**What is being asked**:
Return only the lines of the listing below that run from the line with "Restore Dcsync Righs" through the line with "to hmtl format", both ends included, exactly as written.
####################
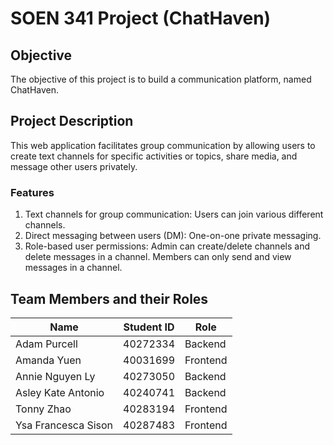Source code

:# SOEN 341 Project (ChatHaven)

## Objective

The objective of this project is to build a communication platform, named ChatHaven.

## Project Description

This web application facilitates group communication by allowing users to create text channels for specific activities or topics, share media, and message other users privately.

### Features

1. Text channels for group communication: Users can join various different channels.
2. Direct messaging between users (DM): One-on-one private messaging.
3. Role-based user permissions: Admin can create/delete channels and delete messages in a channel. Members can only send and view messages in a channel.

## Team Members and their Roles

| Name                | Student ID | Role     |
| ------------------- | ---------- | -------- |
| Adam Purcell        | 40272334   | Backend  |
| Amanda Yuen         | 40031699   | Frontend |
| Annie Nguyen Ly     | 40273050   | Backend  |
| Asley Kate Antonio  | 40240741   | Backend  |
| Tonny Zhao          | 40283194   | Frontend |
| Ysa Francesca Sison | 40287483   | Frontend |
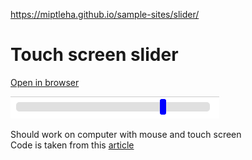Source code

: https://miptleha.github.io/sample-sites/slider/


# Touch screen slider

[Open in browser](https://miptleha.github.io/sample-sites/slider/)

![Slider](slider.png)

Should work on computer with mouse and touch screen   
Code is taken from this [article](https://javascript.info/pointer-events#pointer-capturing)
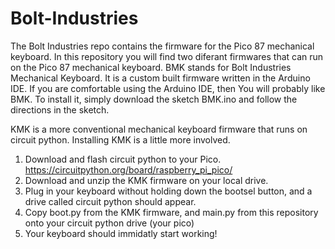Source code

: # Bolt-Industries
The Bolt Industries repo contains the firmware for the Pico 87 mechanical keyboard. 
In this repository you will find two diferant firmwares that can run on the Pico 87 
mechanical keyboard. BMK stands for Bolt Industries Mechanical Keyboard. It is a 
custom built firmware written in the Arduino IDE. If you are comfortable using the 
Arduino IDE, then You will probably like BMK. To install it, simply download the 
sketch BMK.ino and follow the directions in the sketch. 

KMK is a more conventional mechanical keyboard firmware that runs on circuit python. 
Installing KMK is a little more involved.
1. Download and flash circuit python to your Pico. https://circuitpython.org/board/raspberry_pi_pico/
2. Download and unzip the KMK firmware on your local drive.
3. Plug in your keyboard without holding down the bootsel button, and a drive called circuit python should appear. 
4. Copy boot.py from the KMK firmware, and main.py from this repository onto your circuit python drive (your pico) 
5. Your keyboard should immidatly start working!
####################
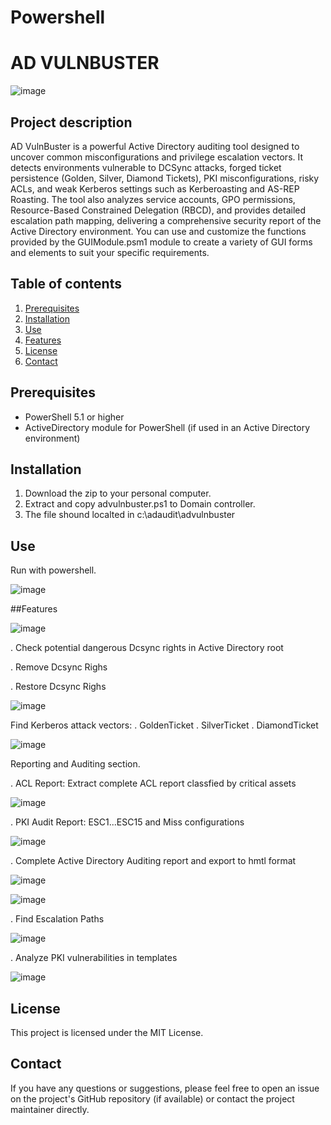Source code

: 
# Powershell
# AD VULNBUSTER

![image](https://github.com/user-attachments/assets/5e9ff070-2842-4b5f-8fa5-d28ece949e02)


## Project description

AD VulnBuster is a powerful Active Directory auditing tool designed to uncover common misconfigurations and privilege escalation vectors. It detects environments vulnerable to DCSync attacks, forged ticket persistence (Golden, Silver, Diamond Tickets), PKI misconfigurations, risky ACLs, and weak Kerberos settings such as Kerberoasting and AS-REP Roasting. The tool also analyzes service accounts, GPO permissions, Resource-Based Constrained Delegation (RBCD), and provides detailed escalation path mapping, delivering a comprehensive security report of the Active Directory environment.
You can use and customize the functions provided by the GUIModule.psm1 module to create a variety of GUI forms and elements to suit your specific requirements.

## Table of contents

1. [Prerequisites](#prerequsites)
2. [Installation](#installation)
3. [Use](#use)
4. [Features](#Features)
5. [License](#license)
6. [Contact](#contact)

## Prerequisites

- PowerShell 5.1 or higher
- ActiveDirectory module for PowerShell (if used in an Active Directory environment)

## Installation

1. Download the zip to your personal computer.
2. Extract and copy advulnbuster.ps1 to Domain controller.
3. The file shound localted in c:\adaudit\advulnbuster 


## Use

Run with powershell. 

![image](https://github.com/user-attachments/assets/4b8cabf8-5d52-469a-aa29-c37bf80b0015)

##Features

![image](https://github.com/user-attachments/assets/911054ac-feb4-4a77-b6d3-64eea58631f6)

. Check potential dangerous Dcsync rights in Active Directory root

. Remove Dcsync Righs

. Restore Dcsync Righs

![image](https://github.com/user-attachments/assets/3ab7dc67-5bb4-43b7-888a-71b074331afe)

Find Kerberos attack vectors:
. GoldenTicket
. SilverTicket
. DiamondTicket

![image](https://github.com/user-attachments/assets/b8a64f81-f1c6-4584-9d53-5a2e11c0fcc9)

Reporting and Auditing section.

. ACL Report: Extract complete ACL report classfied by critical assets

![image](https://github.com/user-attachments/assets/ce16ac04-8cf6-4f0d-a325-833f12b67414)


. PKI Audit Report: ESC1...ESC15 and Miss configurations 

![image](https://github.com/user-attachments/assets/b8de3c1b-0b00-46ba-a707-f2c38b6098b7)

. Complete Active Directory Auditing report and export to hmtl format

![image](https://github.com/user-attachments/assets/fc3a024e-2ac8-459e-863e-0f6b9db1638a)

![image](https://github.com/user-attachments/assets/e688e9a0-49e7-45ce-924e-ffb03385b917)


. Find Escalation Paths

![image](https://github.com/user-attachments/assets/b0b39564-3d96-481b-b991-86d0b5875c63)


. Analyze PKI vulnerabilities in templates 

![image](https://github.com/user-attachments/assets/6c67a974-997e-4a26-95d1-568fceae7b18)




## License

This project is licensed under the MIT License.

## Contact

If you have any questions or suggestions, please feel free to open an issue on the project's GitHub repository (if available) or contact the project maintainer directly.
####################
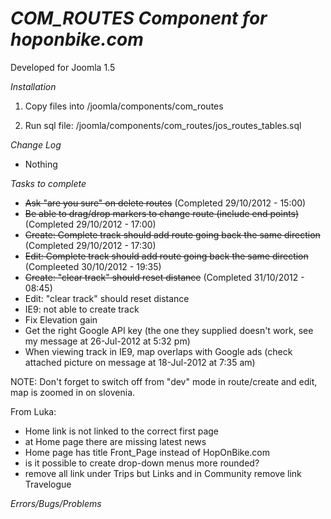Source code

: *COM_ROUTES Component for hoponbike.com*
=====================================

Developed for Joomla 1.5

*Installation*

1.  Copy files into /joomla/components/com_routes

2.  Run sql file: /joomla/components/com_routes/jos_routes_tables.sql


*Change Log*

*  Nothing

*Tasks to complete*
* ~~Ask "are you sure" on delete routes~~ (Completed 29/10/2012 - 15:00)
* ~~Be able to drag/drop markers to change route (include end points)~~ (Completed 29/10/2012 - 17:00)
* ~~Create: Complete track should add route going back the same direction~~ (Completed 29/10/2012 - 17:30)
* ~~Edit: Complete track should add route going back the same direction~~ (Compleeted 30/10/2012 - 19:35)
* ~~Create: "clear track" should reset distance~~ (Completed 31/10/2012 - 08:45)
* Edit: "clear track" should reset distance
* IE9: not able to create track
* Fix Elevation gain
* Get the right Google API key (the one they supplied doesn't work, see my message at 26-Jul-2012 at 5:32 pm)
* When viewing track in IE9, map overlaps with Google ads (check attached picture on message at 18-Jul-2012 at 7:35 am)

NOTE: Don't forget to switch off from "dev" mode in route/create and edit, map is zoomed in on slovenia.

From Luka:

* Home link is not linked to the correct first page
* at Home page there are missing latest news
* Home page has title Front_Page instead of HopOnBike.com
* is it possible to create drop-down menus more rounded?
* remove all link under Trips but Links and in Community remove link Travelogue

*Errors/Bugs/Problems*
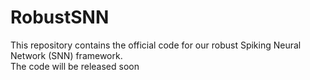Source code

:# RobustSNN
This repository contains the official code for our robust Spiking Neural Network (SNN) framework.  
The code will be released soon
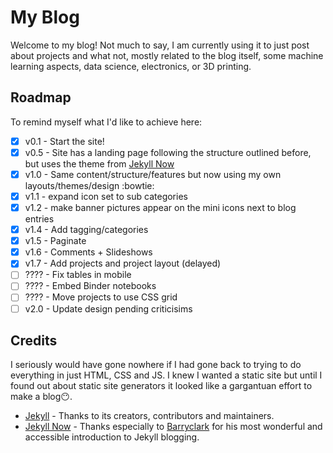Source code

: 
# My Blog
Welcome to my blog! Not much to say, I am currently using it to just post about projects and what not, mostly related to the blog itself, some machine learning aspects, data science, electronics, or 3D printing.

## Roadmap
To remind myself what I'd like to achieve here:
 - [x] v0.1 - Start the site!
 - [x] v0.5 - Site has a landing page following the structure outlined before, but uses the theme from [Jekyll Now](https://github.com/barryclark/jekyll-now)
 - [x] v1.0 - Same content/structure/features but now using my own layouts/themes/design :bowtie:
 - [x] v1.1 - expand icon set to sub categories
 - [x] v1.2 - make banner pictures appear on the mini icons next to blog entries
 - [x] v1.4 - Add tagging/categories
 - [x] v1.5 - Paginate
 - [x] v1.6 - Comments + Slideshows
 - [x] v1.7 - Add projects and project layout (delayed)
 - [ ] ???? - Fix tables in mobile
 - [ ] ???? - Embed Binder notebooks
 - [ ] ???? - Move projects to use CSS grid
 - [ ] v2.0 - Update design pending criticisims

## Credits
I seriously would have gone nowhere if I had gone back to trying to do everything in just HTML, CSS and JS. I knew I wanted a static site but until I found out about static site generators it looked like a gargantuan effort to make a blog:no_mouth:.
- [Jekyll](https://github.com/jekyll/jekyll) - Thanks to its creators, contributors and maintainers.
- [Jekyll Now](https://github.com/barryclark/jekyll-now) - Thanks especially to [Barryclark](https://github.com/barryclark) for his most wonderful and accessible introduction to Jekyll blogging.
####################
**Response area**:
. Restore Dcsync Righs

![image](https://github.com/user-attachments/assets/3ab7dc67-5bb4-43b7-888a-71b074331afe)

Find Kerberos attack vectors:
. GoldenTicket
. SilverTicket
. DiamondTicket

![image](https://github.com/user-attachments/assets/b8a64f81-f1c6-4584-9d53-5a2e11c0fcc9)

Reporting and Auditing section.

. ACL Report: Extract complete ACL report classfied by critical assets

![image](https://github.com/user-attachments/assets/ce16ac04-8cf6-4f0d-a325-833f12b67414)


. PKI Audit Report: ESC1...ESC15 and Miss configurations 

![image](https://github.com/user-attachments/assets/b8de3c1b-0b00-46ba-a707-f2c38b6098b7)

. Complete Active Directory Auditing report and export to hmtl format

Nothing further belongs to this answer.